In the village, the population was spread out, with 24.4% under the age of 18, 8.5% from 18 to 24, 35.2% from 25 to 44, 14.8% from 45 to 64, and 17.0% who were 65 years of age or older. The median age was 36 years. For every 100 females there were 102.3 males. For every 100 females age 18 and over, there were 104.6 males.

The median income for a household in the village was $35,781, and the median income for a family was $36,250. Males had a median income of $30,000 versus $28,500 for females.
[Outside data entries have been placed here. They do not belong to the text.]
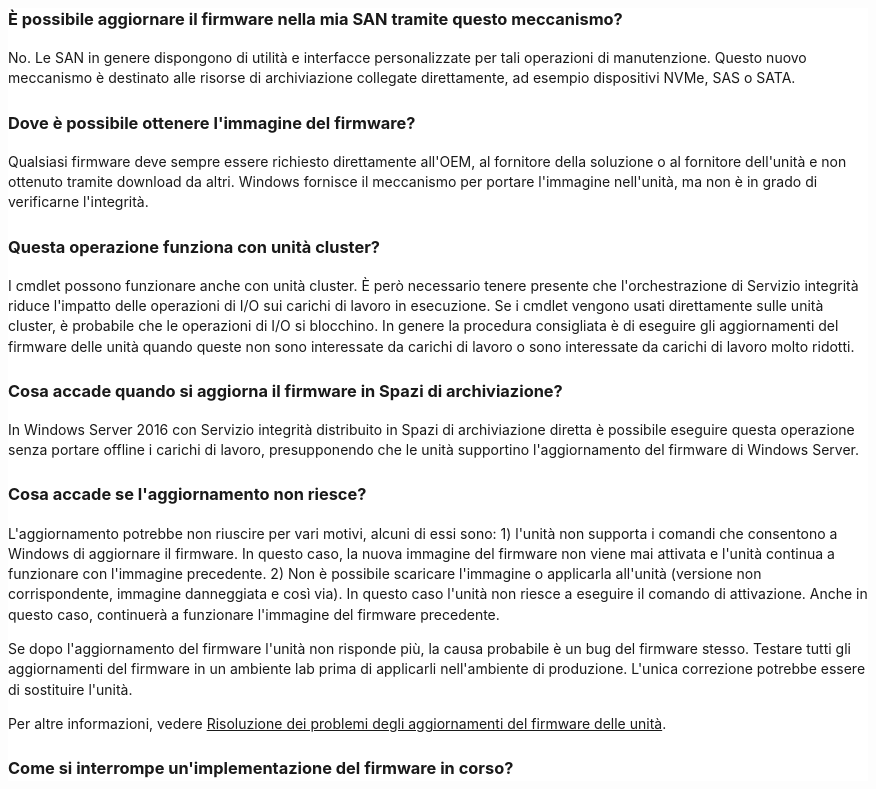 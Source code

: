 ### <a name="can-i-update-firmware-on-my-san-through-this-mechanism"></a>È possibile aggiornare il firmware nella mia SAN tramite questo meccanismo?
No. Le SAN in genere dispongono di utilità e interfacce personalizzate per tali operazioni di manutenzione. Questo nuovo meccanismo è destinato alle risorse di archiviazione collegate direttamente, ad esempio dispositivi NVMe, SAS o SATA.

### <a name="from-where-do-i-get-the-firmware-image"></a>Dove è possibile ottenere l'immagine del firmware?

Qualsiasi firmware deve sempre essere richiesto direttamente all'OEM, al fornitore della soluzione o al fornitore dell'unità e non ottenuto tramite download da altri. Windows fornisce il meccanismo per portare l'immagine nell'unità, ma non è in grado di verificarne l'integrità.

### <a name="will-this-work-on-clustered-drives"></a>Questa operazione funziona con unità cluster?

I cmdlet possono funzionare anche con unità cluster. È però necessario tenere presente che l'orchestrazione di Servizio integrità riduce l'impatto delle operazioni di I/O sui carichi di lavoro in esecuzione. Se i cmdlet vengono usati direttamente sulle unità cluster, è probabile che le operazioni di I/O si blocchino. In genere la procedura consigliata è di eseguire gli aggiornamenti del firmware delle unità quando queste non sono interessate da carichi di lavoro o sono interessate da carichi di lavoro molto ridotti.

### <a name="what-happens-when-i-update-firmware-on-storage-spaces"></a>Cosa accade quando si aggiorna il firmware in Spazi di archiviazione?

In Windows Server 2016 con Servizio integrità distribuito in Spazi di archiviazione diretta è possibile eseguire questa operazione senza portare offline i carichi di lavoro, presupponendo che le unità supportino l'aggiornamento del firmware di Windows Server.

### <a name="what-happens-if-the-update-fails"></a>Cosa accade se l'aggiornamento non riesce?

L'aggiornamento potrebbe non riuscire per vari motivi, alcuni di essi sono: 1) l'unità non supporta i comandi che consentono a Windows di aggiornare il firmware. In questo caso, la nuova immagine del firmware non viene mai attivata e l'unità continua a funzionare con l'immagine precedente. 2) Non è possibile scaricare l'immagine o applicarla all'unità (versione non corrispondente, immagine danneggiata e così via). In questo caso l'unità non riesce a eseguire il comando di attivazione. Anche in questo caso, continuerà a funzionare l'immagine del firmware precedente.

Se dopo l'aggiornamento del firmware l'unità non risponde più, la causa probabile è un bug del firmware stesso. Testare tutti gli aggiornamenti del firmware in un ambiente lab prima di applicarli nell'ambiente di produzione. L'unica correzione potrebbe essere di sostituire l'unità.

Per altre informazioni, vedere [Risoluzione dei problemi degli aggiornamenti del firmware delle unità](troubleshoot-firmware-update.md).

### <a name="how-do-i-stop-an-in-progress-firmware-roll-out"></a>Come si interrompe un'implementazione del firmware in corso?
The per capita income for the village was $13,247. About 1.6% of families and 1.2% of the population were below the poverty line, including none of those under the age of eighteen and 2.8% of those 65 or over.

==Arts and Culture==
Taylor's Mansion is a 22-room Victorian mansion built in Rarden in 1899 by the owner of the Taylor Stone Company, Lafe Taylor, a businessman and political leader. Throughout the years, the house was used as a residence, hotel, boarding house, nursing home, and local haunted house attraction.

Rarden Lodge No. 919, Independent Order of Odd Fellows, was chartered on May 2, 1911, and consolidated with McDermott Lodge No. 948, in 1922. Odd Fellows Ritual 2004. Odd Fellows Funeral Ceremony Guide.

==Infrastructure==
The Rarden Volunteer Fire Department was established on July 2, 1960, by George Beatty Syroney. His son, Gregory B. Syroney, started the Junior Firefighters Program on December 13, 1985, on his 13th Birthday with the Rarden Volunteer Fire Department.